Mãos firmes, passos curtos na lama, olhar focado. Trabalho que vem de mãe, de avó, de tantas mulheres que sustentaram famílias sem nunca pedir palco.
Elas tiram o sururu com cuidado, lavam, raspam, se curvam e se levantam o dia inteiro. A polpa vira alimento, vai pra mesa, vira renda. E a casca? Sempre foi sobra.
Um monte branco na beira do mangue, levado pela maré, esquecido. Até alguém resolver olhar praquilo de outro jeito.
O Instituto Goiamum decidiu que aquela casca tinha valor. Recolheu, estudou, moeu. E o que era resíduo virou pó. Um pó que devolve vida ao solo, rico em nutrientes, perfeito pra agricultura orgânica. O que antes sujava a beira d’água agora fortalece a terra. Do mar pro campo. Da concha pra raiz.
E o mais bonito: as mulheres continuam no centro disso tudo. Mais de 50 marisqueiras ganhando uma nova fonte de renda. Tradição que vira oportunidade. Economia azul virando realidade — não discurso.
Enquanto eu via aquelas mãos cobertas de sal e história, entendi que inovação pode ser simples.

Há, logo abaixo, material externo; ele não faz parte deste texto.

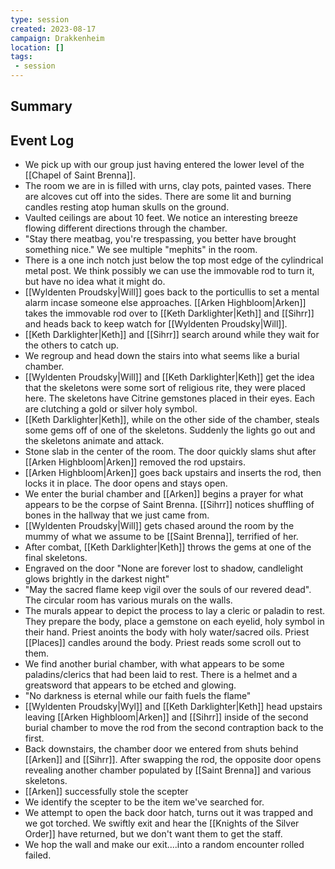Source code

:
 ```yaml
---
type: session
created: 2023-08-17
campaign: Drakkenheim
location: []
tags:
 - session
---
```



## Summary

## Event Log

- We pick up with our group just having entered the lower level of the [[Chapel of Saint Brenna]]. 
- The room we are in is filled with urns, clay pots, painted vases. There are alcoves cut off into the sides. There are some lit and burning candles resting atop human skulls on the ground.
- Vaulted ceilings are about 10 feet. We notice an interesting breeze flowing different directions through the chamber. 
- "Stay there meatbag, you're trespassing, you better have brought something nice." We see multiple "mephits" in the room.
- There is a one inch notch just below the top most edge of the cylindrical metal post. We think possibly we can use the immovable rod to turn it, but have no idea what it might do.
- [[Wyldenten Proudsky|Will]] goes back to the porticullis to set a mental alarm incase someone else approaches. [[Arken Highbloom|Arken]] takes the immovable rod over to [[Keth Darklighter|Keth]] and [[Sihrr]] and heads back to keep watch for [[Wyldenten Proudsky|Will]].
- [[Keth Darklighter|Keth]] and [[Sihrr]] search around while they wait for the others to catch up.
- We regroup and head down the stairs into what seems like a burial chamber.
- [[Wyldenten Proudsky|Will]] and [[Keth Darklighter|Keth]] get the idea that the skeletons were some sort of religious rite, they were placed here. The skeletons have Citrine gemstones placed in their eyes. Each are clutching a gold or silver holy symbol.
- [[Keth Darklighter|Keth]], while on the other side of the chamber, steals some gems off of one of the skeletons. Suddenly the lights go out and the skeletons animate and attack.
- Stone slab in the center of the room. The door quickly slams shut after [[Arken Highbloom|Arken]] removed the rod upstairs.
- [[Arken Highbloom|Arken]] goes back upstairs and inserts the rod, then locks it in place. The door opens and stays open.
- We enter the burial chamber and [[Arken]] begins a prayer for what appears to be the corpse of Saint Brenna. [[Sihrr]] notices shuffling of bones in the hallway that we just came from.
- [[Wyldenten Proudsky|Will]] gets chased around the room by the mummy of what we assume to be [[Saint Brenna]], terrified of her.
- After combat, [[Keth Darklighter|Keth]] throws the gems at one of the final skeletons. 
- Engraved on the door "None are forever lost to shadow, candlelight glows brightly in the darkest night"
- "May the sacred flame keep vigil over the souls of our revered dead". The circular room has various murals on the walls.
- The murals appear to depict the process to lay a cleric or paladin to rest. They prepare the body, place a gemstone on each eyelid, holy symbol in their hand. Priest anoints the body with holy water/sacred oils. Priest [[Places]] candles around the body. Priest reads some scroll out to them.
- We find another burial chamber, with what appears to be some paladins/clerics that had been laid to rest. There is a helmet and a greatsword that appears to be etched and glowing.
- "No darkness is eternal while our faith fuels the flame"
- [[Wyldenten Proudsky|Wyl]] and [[Keth Darklighter|Keth]] head upstairs leaving [[Arken Highbloom|Arken]] and [[Sihrr]] inside of the second burial chamber to move the rod from the second contraption back to the first.
- Back downstairs, the chamber door we entered from shuts behind [[Arken]] and [[Sihrr]]. After swapping the rod, the opposite door opens revealing another chamber populated by [[Saint Brenna]] and various skeletons.
- [[Arken]] successfully stole the scepter
- We identify the scepter to be the item we've searched for.
- We attempt to open the back door hatch, turns out it was trapped and we got torched. We swiftly exit and hear the [[Knights of the Silver Order]] have returned, but we don't want them to get the staff.
- We hop the wall and make our exit....into a random encounter rolled failed.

Pode vir do olhar que se recusa a enxergar lixo onde existe ciclo. Pode nascer devagar, com paciência de maré.
A gente fala muito em produtividade, mas às vezes o segredo tá em respeitar onde a vida começa. O mangue ensina isso: tudo que parece sobra, um dia pode ser começo.
E eu saí dali com uma certeza boa: o agro cresce quando aprende com o mar. Quando honra quem sustenta o que a gente nem vê. Porque futuro também nasce assim — numa casquinha pequena, num gesto silencioso, numa mulher que acorda antes da maré.
Histórias como essa me lembram por que vale a pena contar o que nasce do Brasil profundo.